◆ EXERCISE INSTRUCTIONS
From the first line to the last, output the records exactly and drop any images.

◆ DATA UNDER STUDY

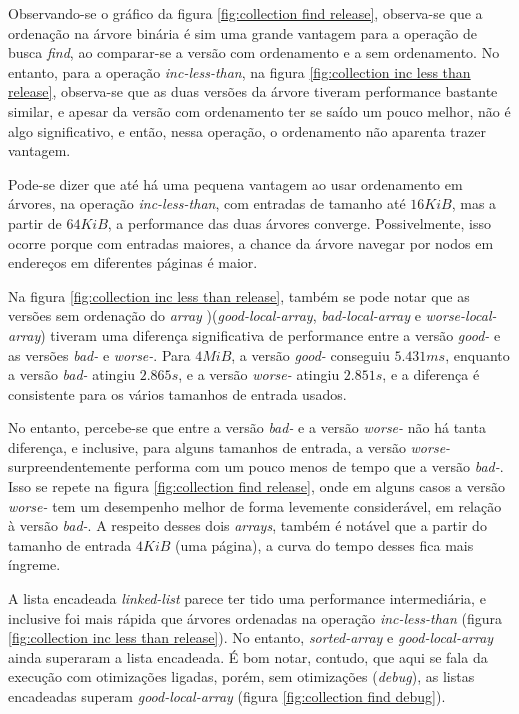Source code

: \documentclass[a4paper]{article}
\begin{document}
Observando-se o gráfico da figura \ref{fig:collection find release},
observa-se que a ordenação na árvore binária é sim uma grande vantagem para
a operação de busca \textit{find}, ao comparar-se a versão com ordenamento e a
sem ordenamento. No entanto, para a operação \textit{inc-less-than}, na figura
\ref{fig:collection inc less than release}, observa-se que as duas versões da
árvore tiveram performance bastante similar, e apesar da versão com ordenamento
ter se saído um pouco melhor, não é algo significativo, e então, nessa operação,
o ordenamento não aparenta trazer vantagem.

Pode-se dizer que até há uma pequena vantagem ao usar ordenamento em árvores,
na operação \textit{inc-less-than}, com entradas de tamanho até
$16 KiB$, mas a partir de $64 KiB$, a performance das duas árvores converge.
Possivelmente, isso ocorre porque com entradas maiores, a chance da árvore
navegar por nodos em endereços em diferentes páginas é maior.

Na figura \ref{fig:collection inc less than release}, também se pode notar que
as versões sem ordenação do \textit{array} )(\textit{good-local-array},
\textit{bad-local-array} e \textit{worse-local-array}) tiveram uma diferença
significativa de performance entre a versão \textit{good-} e as versões
\textit{bad-} e \textit{worse-}. Para $4MiB$, a versão \textit{good-} conseguiu
$5.431 ms$, enquanto a versão \textit{bad-} atingiu $2.865 s$, e a versão
\textit{worse-} atingiu $2.851 s$, e a diferença é consistente para os vários
tamanhos de entrada usados.

No entanto, percebe-se que entre a versão \textit{bad-} e a versão
\textit{worse-} não há tanta diferença, e inclusive, para alguns tamanhos de
entrada, a versão \textit{worse-} surpreendentemente performa com um pouco menos
de tempo que a versão \textit{bad-}. Isso se repete na figura
\ref{fig:collection find release}, onde em alguns casos a versão
\textit{worse-} tem um desempenho melhor de forma levemente considerável,
em relação à versão \textit{bad-}. A respeito desses dois \textit{arrays},
também é notável que a partir do tamanho de entrada $4KiB$ (uma página),
a curva do tempo desses fica mais íngreme.

A lista encadeada \textit{linked-list} parece ter tido uma performance
intermediária, e inclusive foi mais rápida que árvores ordenadas na operação
\textit{inc-less-than} (figura \ref{fig:collection inc less than release}). No
entanto, \textit{sorted-array} e \textit{good-local-array} ainda superaram a
lista encadeada. É bom notar, contudo, que aqui se fala da execução com
otimizações ligadas, porém, sem otimizações (\textit{debug}), as listas
encadeadas superam \textit{good-local-array}
(figura \ref{fig:collection find debug}).
\end{document}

◆ THE COMPLETED TASK
Source code

: \documentclass[a4paper]{article}
\begin{document}
Observando-se o gráfico da figura \ref{fig:collection find release},
observa-se que a ordenação na árvore binária é sim uma grande vantagem para
a operação de busca \textit{find}, ao comparar-se a versão com ordenamento e a
sem ordenamento. No entanto, para a operação \textit{inc-less-than}, na figura
\ref{fig:collection inc less than release}, observa-se que as duas versões da
árvore tiveram performance bastante similar, e apesar da versão com ordenamento
ter se saído um pouco melhor, não é algo significativo, e então, nessa operação,
o ordenamento não aparenta trazer vantagem.

Pode-se dizer que até há uma pequena vantagem ao usar ordenamento em árvores,
na operação \textit{inc-less-than}, com entradas de tamanho até
$16 KiB$, mas a partir de $64 KiB$, a performance das duas árvores converge.
Possivelmente, isso ocorre porque com entradas maiores, a chance da árvore
navegar por nodos em endereços em diferentes páginas é maior.

Na figura \ref{fig:collection inc less than release}, também se pode notar que
as versões sem ordenação do \textit{array} )(\textit{good-local-array},
\textit{bad-local-array} e \textit{worse-local-array}) tiveram uma diferença
significativa de performance entre a versão \textit{good-} e as versões
\textit{bad-} e \textit{worse-}. Para $4MiB$, a versão \textit{good-} conseguiu
$5.431 ms$, enquanto a versão \textit{bad-} atingiu $2.865 s$, e a versão
\textit{worse-} atingiu $2.851 s$, e a diferença é consistente para os vários
tamanhos de entrada usados.

No entanto, percebe-se que entre a versão \textit{bad-} e a versão
\textit{worse-} não há tanta diferença, e inclusive, para alguns tamanhos de
entrada, a versão \textit{worse-} surpreendentemente performa com um pouco menos
de tempo que a versão \textit{bad-}. Isso se repete na figura
\ref{fig:collection find release}, onde em alguns casos a versão
\textit{worse-} tem um desempenho melhor de forma levemente considerável,
em relação à versão \textit{bad-}. A respeito desses dois \textit{arrays},
também é notável que a partir do tamanho de entrada $4KiB$ (uma página),
a curva do tempo desses fica mais íngreme.

A lista encadeada \textit{linked-list} parece ter tido uma performance
intermediária, e inclusive foi mais rápida que árvores ordenadas na operação
\textit{inc-less-than} (figura \ref{fig:collection inc less than release}). No
entanto, \textit{sorted-array} e \textit{good-local-array} ainda superaram a
lista encadeada. É bom notar, contudo, que aqui se fala da execução com
otimizações ligadas, porém, sem otimizações (\textit{debug}), as listas
encadeadas superam \textit{good-local-array}
(figura \ref{fig:collection find debug}).
\end{document}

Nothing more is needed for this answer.